Scraping took 2374.0850162506104 seconds.


### Checking Data for Proper Construction of Data Frame

In [11]:
print("Length of Tagline list:", len(tagline))
print("Length of Construction Status list:", len(construction_status))
print("Length of Price list:", len(price))
print("Length of Area list:", len(area))
print("Length of Bathrooms list:", len(bathrooms))

Length of Tagline list: 49980
Length of Construction Status list: 51980
Length of Price list: 51980
Length of Area list: 51980
Length of Bathrooms list: 49980


#### Matching the Lengths of all the Lists

In [24]:
null_values_to_add = len(price) - 49980
tagline.extend([None] * null_values_to_add)
bathrooms.extend([None] * null_values_to_add)

In [25]:
print("Length of Tagline list:", len(tagline))
print("Length of Bathrooms list:", len(bathrooms))
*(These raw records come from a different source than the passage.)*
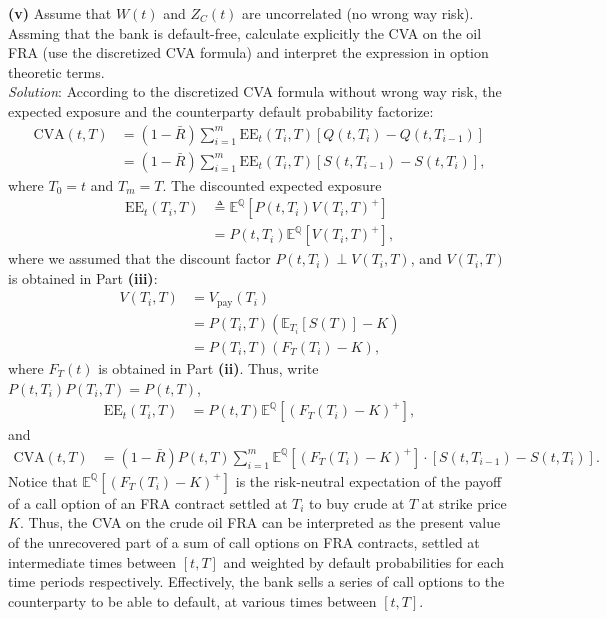 \documentclass[paper=a4, fontsize=11pt]{scrartcl} %
\numberwithin{equation}{section} %
\numberwithin{figure}{section} %
\numberwithin{table}{section} %
\begin{document}
\textbf{(v)} Assume that $W(t)$ and $Z_C(t)$ are uncorrelated (no wrong way risk). Assming that the bank is default-free, 
calculate explicitly the CVA on the oil FRA (use the discretized CVA formula) and interpret the expression in option
theoretic terms.\\
\textit{Solution}: According to the discretized CVA formula without wrong way risk, the
expected exposure and the counterparty default probability factorize:
\begin{align*}
\text{CVA}(t,T) &= (1-\bar{R})\sum_{i=1}^m \text{EE}_t(T_i,T)\left[ Q(t,T_i) - Q(t,T_{i-1}) \right]\\
&= (1-\bar{R})\sum_{i=1}^m \text{EE}_t(T_i,T)\left[  S(t,T_{i-1}) - S(t,T_i)\right],
\end{align*}
where $T_0 = t$ and $T_m = T$. The discounted expected exposure
\begin{align*}
\text{EE}_t(T_i,T) &\triangleq \mathbb{E}^{\mathbb{Q}}[P(t,T_i)V(T_i,T)^+]\\
 &= P(t,T_i)\mathbb{E}^{\mathbb{Q}}[V(T_i,T)^+],
\end{align*}
where we assumed that the discount factor $P(t,T_i) \perp V(T_i,T)$, and $V(T_i,T)$ is obtained in Part \textbf{(iii)}:
\begin{align*}
V(T_i,T) &= V_{\text{pay}}(T_i)\\
&=  P(T_i,T)\left(\mathbb{E}_{T_i}\left[ S(T) \right] - K\right)\\
&=  P(T_i,T)\left(F_T(T_i)- K\right),
\end{align*}
where $F_T(t)$ is obtained in Part \textbf{(ii)}. Thus, write $P(t,T_i)P(T_i,T)=P(t,T)$,
\begin{align*}
\text{EE}_t(T_i,T) &= P(t,T)\mathbb{E}^{\mathbb{Q}}[ \left(F_T(T_i)- K\right)^+],
\end{align*}
and
\begin{align*}
\text{CVA}(t,T) &=  (1-\bar{R})P(t,T)\sum_{i=1}^m  \mathbb{E}^{\mathbb{Q}}[ \left(F_T(T_i)- K\right)^+]\cdot\left[  S(t,T_{i-1}) - S(t,T_i)\right].
\end{align*}
Notice that $\mathbb{E}^{\mathbb{Q}}[ \left(F_T(T_i)- K\right)^+]$ is the risk-neutral expectation of the payoff of 
a call option of an FRA contract settled at $T_i$ to buy crude at $T$ at strike price $K$. Thus, the CVA on the crude oil FRA can be
interpreted as the present value of the unrecovered part of a sum of call options on FRA contracts, settled at intermediate times between $[t,T]$ 
and weighted by default probabilities for each time periods respectively. Effectively, the bank sells a series of call options to the
counterparty to be able to default, at various times between $[t,T]$.\\
\end{document}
Length of Tagline list: 51980
Length of Bathrooms list: 51980


### Constructing DataFrame

In [26]:
data = {
    'Tagline': tagline,
    'Construction Status': construction_status,
    'Price': price,
    'Area': area,
    'Bathrooms': bathrooms
}

df = pd.DataFrame(data)

In [27]:
df

Unnamed: 0,Tagline,Construction Status,Price,Area,Bathrooms
0,3 BHK in Sector 3 Dwarka Delhi,Ready to move,1.8 Cr,1900,3 Bathrooms
1,3 BHK in Sector 3 Dwarka Delhi,Ready to move,1.8 Cr,1900,2 Bathrooms
2,3 BHK in Sector 3 Dwarka Delhi,Ready to move,1.8 Cr,1900,2 Bathrooms
3,3 BHK in Sector 3 Dwarka Delhi,Ready to move,1.81 Cr,1900,3 Bathrooms
4,3 BHK in Sector 3 Dwarka Delhi,Ready to move,1.8 Cr,1900,3 Bathrooms
...,...,...,...,...,...
51975,,Ready to move,25 L,600,
51976,,Ready to move,4 Cr,1800,
51977,,Ready to move,36.32 L,789,
51978,,Ready to move,48 L,1000,


### Saving DataFrame as `xlsx` file

In [28]:
import os

cwd = os.getcwd()
df.to_excel(cwd + "/Delhi-House-Prices.xlsx", index = False)